You’re getting a divorce.  Both you and your spouse want custody of the children.  You’re both decent people.  You’re probably concerned about how the court will divide the parenting time with the kids.

Cases involving child custody are often the most heated, time consuming, and most expensive cases in the Family Court.  Very often, the court finds itself trying to decide between two people who love their kids, may have made a few mistakes, want what’s best for the children, and will feel like losing primary care of the kids will be an unbearable loss.  How does the court do this?

Best interests of the child

In Tennessee, whether the parties are getting a divorce or wanting to change the parenting schedule, the child custody analysis is basically the same.  The overall goal of the court is to develop a parenting plan that is in the best interests of the children.  All other considerations are secondary, as our courts are charged with the responsibility to protect the kids.

This is so important that even if the parents come up and agree upon a schedule on their own, as part of an irreconcilable differences divorce, the court is not required to accept the parenting plan if the court doesn’t feel that it serves the children well.  It is not at all uncommon in our local courts for a judge to send the parties back to the negotiating table, which can sometimes be a problem for couples who came to this agreement after weeks or months of negotiating.
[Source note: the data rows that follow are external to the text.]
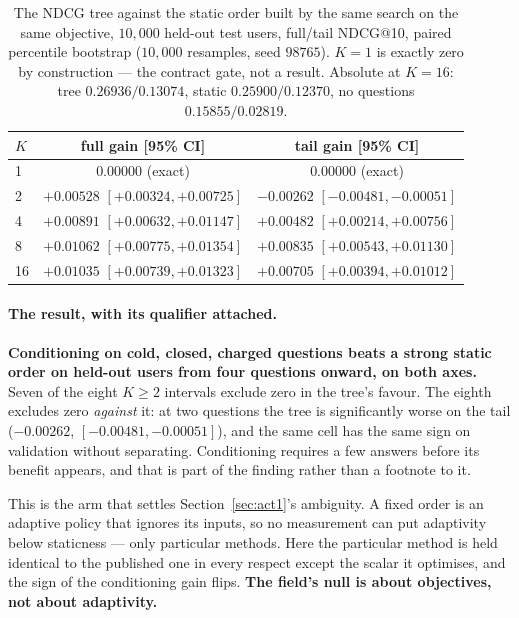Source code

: \documentclass[11pt]{article}
\begin{document}
\begin{table}[t]
\centering
\caption{The NDCG tree against the static order built by the same search on the same objective,
$10{,}000$ held-out test users, full/tail NDCG@10, paired percentile bootstrap ($10{,}000$ resamples,
seed $98765$). $K{=}1$ is exactly zero by construction --- the contract gate, not a result.
Absolute at $K{=}16$: tree $0.26936/0.13074$, static $0.25900/0.12370$, no questions
$0.15855/0.02819$.}
\label{tab:tree}
\small
\begin{tabular}{lcc}
\toprule
$K$ & full gain [95\% CI] & tail gain [95\% CI] \\
\midrule
1 & $0.00000$ (exact) & $0.00000$ (exact) \\
2 & $+0.00528$ $[+0.00324,+0.00725]$ & $\mathbf{-0.00262}$ $[-0.00481,-0.00051]$ \\
4 & $+0.00891$ $[+0.00632,+0.01147]$ & $+0.00482$ $[+0.00214,+0.00756]$ \\
8 & $+0.01062$ $[+0.00775,+0.01354]$ & $+0.00835$ $[+0.00543,+0.01130]$ \\
16 & $+0.01035$ $[+0.00739,+0.01323]$ & $+0.00705$ $[+0.00394,+0.01012]$ \\
\bottomrule
\end{tabular}
\end{table}

\paragraph{The result, with its qualifier attached.} \textbf{Conditioning on cold, closed, charged
questions beats a strong static order on held-out users from four questions onward, on both axes.}
Seven of the eight $K\ge2$ intervals exclude zero in the tree's favour. The eighth excludes zero
\emph{against} it: at two questions the tree is significantly worse on the tail
($-0.00262$, $[-0.00481,-0.00051]$), and the same cell has the same sign on validation without
separating. Conditioning requires a few answers before its benefit appears, and that is part of the finding
rather than a footnote to it.

This is the arm that settles Section~\ref{sec:act1}'s ambiguity. A fixed order is an adaptive policy that ignores its
inputs, so no measurement can put adaptivity below staticness --- only particular methods. Here the
particular method is held identical to the published one in every respect except the scalar it
optimises, and the sign of the conditioning gain flips. \textbf{The field's null is about objectives,
not about adaptivity.}
\end{document}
The best interests analysis

So, what factors will the court consider in it’s child custody determination?  The Tennessee legislature has written statutes that give our judges a list of factors to consider.  These include:

(1) The strength, nature, and stability of the child’s relationship with each parent, including whether one parent has performed the majority of parenting responsibilities relating to the daily needs of the child;

(2) Each parent’s or caregiver’s past and potential for future performance of parenting responsibilities, including the willingness and ability of each of the parents and caregivers to facilitate and encourage a close and continuing parent-child relationship between the child and both of the child’s parents, consistent with the best interest of the child. In determining the willingness of each of the parents and caregivers to facilitate and encourage a close and continuing parent-child relationship between the child and both of the child’s parents, the court shall consider the likelihood of each parent and caregiver to honor and facilitate court ordered parenting arrangements and rights, and the court shall further consider any history of either parent or any caregiver denying parenting time to either parent in violation of a court order;

(3)  Refusal to attend a court ordered parent education seminar may be considered by the court as a lack of good faith effort in these proceedings;

(4) The disposition of each parent to provide the child with food, clothing, medical care, education and other necessary care;

(5) The degree to which a parent has been the primary caregiver, defined as the parent who has taken the greater responsibility for performing parental responsibilities;

(6) The love, affection, and emotional ties existing between each parent and the child;

(7) The emotional needs and developmental level of the child;

(8) The moral, physical, mental and emotional fitness of each parent as it relates to their ability to parent the child. The court may order an examination of a party under Rule 35 of the Tennessee Rules of Civil Procedure and, if necessary for the conduct of the proceedings, order the disclosure of confidential mental health information of a party under § 33-3-105(3). The court order required by § 33-3-105(3) must contain a qualified protective order that limits the dissemination of confidential protected mental health information to the purpose of the litigation pending before the court and provides for the return or destruction of the confidential protected mental health information at the conclusion of the proceedings;

(9) The child’s interaction and interrelationships with siblings, other relatives and step-relatives, and mentors, as well as the child’s involvement with the child’s physical surroundings, school, or other significant activities;

(10) The importance of continuity in the child’s life in the length of time the child has lived in a stable, satisfactory environment;

(11) Evidence of physical or emotional abuse to the child, to the other parent or to any other person. The court shall, where appropriate, refer any issues of abuse to juvenile court for further proceedings;

(12) The character and behavior of any other person who resides in or frequent the home of a parent and such person’s interactions with the child;

(13) The reasonable preference of the child if twelve (12) years of age or older. The court may hear the preference of a younger child upon request. The preference of older children should normally be given greater weight than those of younger children;

(14) Each parent’s employment schedule, and the court may make accommodations consistent with of those schedules; and

(15) Any other factors deemed relevant by the court.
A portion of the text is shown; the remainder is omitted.